The Junnín are the most recent addition to the Dunaan Families, only appearing after the collapse of the Lyrian Empire. The lands of the Jun were the most subjucated by the Lyrians - with the horrors of war being inflicted mainly to the women of the area. When the Lyrian Empire weakened, the women of the Jun seized power over their conquerors.
During the turmoil that covered the land after the collapse, the lands of the Jun were relatively peaceful. This peace was misleading, however. The lands of the Junnín were ruled with an iron-fist by the females of the Family. This continued until Rónar Rónnan united the Dunnan. The Head of the Junnín Family, know as the June, allegedly had a sordid affair with Rónar, and when she returned, the men of the Junnín were given more freedom than before.
The Junnín are first and foremost, a matriachal society. Women hold most of the highest positions, and the culture of the Family is very much feminine. This, however, does not mean that, like in some of the more patriachal Dunaan societies, that everyone sits around writing poetry. The Junnín are fiercesome and ruthless warriors, and a force to be feared.
The women of Junnín are proud and noble, elegant yet fiercesome. They perform all the roles that would typically be performed - from warriors, to merchants, to nobles. Most are well educated, and well spoken. The men of Junnín, since the Lords Era, have been given a longer rope than before. Still, there are very few noblemen. Men are typically servants, entertainers, teachers, family raisers, farmers, and other less respected roles. Men do however receive the same education as the women, and are given the same rights - the right to own property, arms, etc.

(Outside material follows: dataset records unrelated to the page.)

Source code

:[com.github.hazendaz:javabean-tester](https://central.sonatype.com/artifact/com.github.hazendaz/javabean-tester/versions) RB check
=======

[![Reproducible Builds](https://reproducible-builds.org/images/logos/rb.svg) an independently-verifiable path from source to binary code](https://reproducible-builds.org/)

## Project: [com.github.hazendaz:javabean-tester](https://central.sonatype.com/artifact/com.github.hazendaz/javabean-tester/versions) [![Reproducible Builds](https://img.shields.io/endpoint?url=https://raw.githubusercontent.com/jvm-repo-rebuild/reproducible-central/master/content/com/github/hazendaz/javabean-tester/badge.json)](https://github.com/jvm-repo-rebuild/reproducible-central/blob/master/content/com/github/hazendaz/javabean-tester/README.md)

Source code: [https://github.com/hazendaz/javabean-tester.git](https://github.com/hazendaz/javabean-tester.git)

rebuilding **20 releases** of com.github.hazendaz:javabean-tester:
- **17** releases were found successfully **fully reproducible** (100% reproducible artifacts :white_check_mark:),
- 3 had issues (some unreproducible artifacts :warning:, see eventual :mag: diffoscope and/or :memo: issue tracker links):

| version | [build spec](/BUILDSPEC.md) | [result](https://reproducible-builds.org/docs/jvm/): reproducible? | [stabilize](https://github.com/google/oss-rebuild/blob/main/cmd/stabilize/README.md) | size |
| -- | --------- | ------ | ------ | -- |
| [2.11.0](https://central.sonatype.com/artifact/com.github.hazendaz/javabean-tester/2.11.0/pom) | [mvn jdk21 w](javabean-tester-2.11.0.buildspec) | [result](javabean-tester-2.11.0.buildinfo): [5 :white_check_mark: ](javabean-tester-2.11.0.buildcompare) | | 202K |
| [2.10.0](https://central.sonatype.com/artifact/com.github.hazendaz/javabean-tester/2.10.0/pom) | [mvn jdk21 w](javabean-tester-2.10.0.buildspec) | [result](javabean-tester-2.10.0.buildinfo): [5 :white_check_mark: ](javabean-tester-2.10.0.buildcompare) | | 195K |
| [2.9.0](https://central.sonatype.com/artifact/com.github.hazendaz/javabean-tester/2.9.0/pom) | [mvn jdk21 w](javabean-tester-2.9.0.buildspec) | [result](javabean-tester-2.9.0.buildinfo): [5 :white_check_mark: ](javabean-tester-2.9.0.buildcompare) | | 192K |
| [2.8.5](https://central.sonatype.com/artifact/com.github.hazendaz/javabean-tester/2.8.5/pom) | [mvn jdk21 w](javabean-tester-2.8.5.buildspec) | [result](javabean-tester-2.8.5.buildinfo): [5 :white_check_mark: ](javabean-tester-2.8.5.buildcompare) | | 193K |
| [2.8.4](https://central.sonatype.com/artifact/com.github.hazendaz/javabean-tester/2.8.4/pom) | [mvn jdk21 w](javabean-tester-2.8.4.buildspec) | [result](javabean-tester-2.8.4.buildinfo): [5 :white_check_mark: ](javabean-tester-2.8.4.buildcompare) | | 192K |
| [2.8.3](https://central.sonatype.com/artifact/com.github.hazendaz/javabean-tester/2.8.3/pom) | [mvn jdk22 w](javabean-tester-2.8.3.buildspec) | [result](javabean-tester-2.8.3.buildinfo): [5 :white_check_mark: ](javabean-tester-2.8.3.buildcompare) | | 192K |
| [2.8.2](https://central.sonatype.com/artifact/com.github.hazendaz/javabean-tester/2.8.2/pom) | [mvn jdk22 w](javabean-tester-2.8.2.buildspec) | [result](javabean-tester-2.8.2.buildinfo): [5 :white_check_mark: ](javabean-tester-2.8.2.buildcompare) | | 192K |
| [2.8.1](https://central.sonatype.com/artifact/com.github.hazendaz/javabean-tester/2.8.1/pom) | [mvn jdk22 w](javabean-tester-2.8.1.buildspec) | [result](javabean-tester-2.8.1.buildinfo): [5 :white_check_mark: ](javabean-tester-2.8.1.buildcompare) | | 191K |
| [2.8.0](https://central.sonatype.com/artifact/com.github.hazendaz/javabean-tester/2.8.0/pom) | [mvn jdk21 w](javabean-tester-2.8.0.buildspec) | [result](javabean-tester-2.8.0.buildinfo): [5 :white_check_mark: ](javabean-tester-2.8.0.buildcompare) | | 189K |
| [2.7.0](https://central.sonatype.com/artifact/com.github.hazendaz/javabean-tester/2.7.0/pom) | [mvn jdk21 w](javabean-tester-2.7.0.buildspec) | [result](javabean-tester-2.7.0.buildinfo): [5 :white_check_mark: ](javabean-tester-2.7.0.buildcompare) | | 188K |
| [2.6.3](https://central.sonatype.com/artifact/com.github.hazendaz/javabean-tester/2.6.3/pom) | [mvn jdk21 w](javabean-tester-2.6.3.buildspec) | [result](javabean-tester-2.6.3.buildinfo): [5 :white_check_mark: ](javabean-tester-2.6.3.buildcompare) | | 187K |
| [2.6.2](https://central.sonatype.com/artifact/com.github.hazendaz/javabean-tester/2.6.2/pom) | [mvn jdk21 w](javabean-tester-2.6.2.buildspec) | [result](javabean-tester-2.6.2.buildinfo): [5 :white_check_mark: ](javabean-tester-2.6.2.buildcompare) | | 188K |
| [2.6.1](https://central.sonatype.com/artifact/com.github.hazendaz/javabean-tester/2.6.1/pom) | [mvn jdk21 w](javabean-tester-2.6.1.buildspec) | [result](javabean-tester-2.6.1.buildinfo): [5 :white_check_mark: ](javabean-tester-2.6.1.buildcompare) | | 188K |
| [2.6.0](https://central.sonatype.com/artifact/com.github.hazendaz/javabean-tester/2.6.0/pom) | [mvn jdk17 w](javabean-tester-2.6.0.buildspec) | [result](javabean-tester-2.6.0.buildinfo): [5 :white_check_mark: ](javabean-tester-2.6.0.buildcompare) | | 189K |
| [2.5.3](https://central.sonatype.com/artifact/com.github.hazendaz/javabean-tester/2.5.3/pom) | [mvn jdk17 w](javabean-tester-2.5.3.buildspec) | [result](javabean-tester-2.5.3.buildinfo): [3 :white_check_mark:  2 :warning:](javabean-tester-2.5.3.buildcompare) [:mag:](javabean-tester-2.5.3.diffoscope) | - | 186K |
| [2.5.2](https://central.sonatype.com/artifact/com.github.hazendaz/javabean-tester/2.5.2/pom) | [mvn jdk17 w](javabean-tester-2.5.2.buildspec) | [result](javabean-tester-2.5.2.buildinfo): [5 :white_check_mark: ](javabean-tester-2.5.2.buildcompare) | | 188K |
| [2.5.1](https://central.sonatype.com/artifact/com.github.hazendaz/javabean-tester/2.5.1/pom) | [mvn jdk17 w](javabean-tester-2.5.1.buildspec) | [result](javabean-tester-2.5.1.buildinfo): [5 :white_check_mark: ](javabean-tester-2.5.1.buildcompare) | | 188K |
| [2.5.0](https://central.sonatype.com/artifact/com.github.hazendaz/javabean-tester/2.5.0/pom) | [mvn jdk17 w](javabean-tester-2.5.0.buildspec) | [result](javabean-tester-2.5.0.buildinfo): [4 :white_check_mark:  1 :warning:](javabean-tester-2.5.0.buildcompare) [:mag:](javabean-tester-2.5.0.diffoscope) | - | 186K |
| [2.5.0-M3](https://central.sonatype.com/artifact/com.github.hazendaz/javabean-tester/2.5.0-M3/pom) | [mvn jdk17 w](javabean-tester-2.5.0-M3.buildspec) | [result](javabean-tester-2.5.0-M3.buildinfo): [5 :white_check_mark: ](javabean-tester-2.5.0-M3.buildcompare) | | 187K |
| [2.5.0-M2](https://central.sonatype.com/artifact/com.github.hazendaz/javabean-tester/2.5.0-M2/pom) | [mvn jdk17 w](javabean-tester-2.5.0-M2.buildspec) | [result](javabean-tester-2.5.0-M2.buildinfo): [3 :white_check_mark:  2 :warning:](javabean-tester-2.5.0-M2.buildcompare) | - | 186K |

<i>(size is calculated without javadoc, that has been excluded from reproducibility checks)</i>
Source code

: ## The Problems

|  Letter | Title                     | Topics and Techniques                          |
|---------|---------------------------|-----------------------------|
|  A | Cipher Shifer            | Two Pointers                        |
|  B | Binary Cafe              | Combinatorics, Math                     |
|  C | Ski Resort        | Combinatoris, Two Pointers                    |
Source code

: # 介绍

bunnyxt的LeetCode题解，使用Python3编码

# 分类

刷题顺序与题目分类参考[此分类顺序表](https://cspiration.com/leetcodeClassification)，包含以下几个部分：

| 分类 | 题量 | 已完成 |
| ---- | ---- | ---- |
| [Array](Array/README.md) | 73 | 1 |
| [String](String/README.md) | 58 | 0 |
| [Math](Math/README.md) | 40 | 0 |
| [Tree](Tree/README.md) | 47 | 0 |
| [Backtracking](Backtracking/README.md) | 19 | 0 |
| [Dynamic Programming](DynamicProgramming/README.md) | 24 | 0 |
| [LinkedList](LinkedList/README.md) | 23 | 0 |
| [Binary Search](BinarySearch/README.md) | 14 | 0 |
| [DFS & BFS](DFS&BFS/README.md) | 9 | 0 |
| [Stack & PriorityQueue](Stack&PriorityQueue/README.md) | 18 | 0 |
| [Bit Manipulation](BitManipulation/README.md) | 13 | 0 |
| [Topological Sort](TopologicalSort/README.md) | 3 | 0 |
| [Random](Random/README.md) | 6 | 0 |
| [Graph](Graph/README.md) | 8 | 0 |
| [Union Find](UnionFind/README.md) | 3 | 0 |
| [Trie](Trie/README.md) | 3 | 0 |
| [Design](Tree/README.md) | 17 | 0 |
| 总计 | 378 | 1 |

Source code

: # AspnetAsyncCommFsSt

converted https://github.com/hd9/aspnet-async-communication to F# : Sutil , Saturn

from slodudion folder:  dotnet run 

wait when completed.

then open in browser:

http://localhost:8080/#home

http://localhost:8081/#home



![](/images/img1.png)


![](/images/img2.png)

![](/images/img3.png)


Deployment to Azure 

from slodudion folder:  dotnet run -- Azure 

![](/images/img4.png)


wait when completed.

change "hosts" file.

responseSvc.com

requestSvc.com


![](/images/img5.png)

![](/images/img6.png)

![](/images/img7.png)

Where the Junnín surprise most are the relationships between men and women. Marriage between a man and a woman in Junnín society is akin to the woman acquiring ownership of the man. He promises to always obey, respect, and belong to her. Marriage between a man and a man is common, as is marriage between a woman and a woman.
Men in Junnín society often resemble women in patriachal societies. Many even mirror them - wearing elegant, feminine clothing, and acting in a subservient manner. They are, from an early age, encouraged to think of themselves as servants to woman, and that their aim should be to serve a woman.
Induction into the Junnín Family is a simple thing for women. Women can simply request to become a member of the Family, and are welcomed into the Family as oppressed sisters. For men, however, the process is much more difficult.
The prospective male member first needs to spend two years in the Junnín education system. They receive the same lessons as the male children - that women are not superior, but different to men, and that each have their own roles.
After their education, they then spend two years serving a female Family member as their Hand-Maiden. Unlike other societies, a Hand-Maiden in the Junnín simply means a person, usually a male, serving a woman, and is considered a respected position, instead of a typical servant role. In these two years, the males are bound to their female companions, and must carry out whatever duties their mistress wishes.
In the last year, the man must find his female Family member, and convince her to marry him, after which he is considered a member of the Family.
The Junnín are a prominent Family in the Dún. They have a close relationship with the Tóbhan Family, who are very liberal with their gender identities. However, they often come to odds with some of the more patriachal Family's, and this has caused them to be in an almost constant state of conflict.
Like their neighbours, the Junnín allow most people to do as they wish to their own bodies. Where they differ is on their stance on slavery. In some forms, like when a man voluntarily enters into an agreement with a woman or another man, he can become the property of another person. The most common form of this is marriage, where at least one man belongs to another person. Other times, this can be done for money, or to increase their societal status.
Because of their substandard treatment of men, they rarely achieve the position of High Queen. However uncommon it is, it is not an impossiblity, and the Junnín are certainly one of the more power Families within the Dún.
Because of their position further inland, and their proximity to the Tóbh, the Junnín often operate caravans to the Nokana Empire and the Ohkorra Desert, and their lands act as thoroughfares to these regions as well. As such, they are a relatively, in not hugely, wealthy Family. Their exports are mainly finery and cosmetics - something used extensively by both the male and female Junnín.
June the 1st - The original Family Head, and the rumored lover of Rónar Rónnan.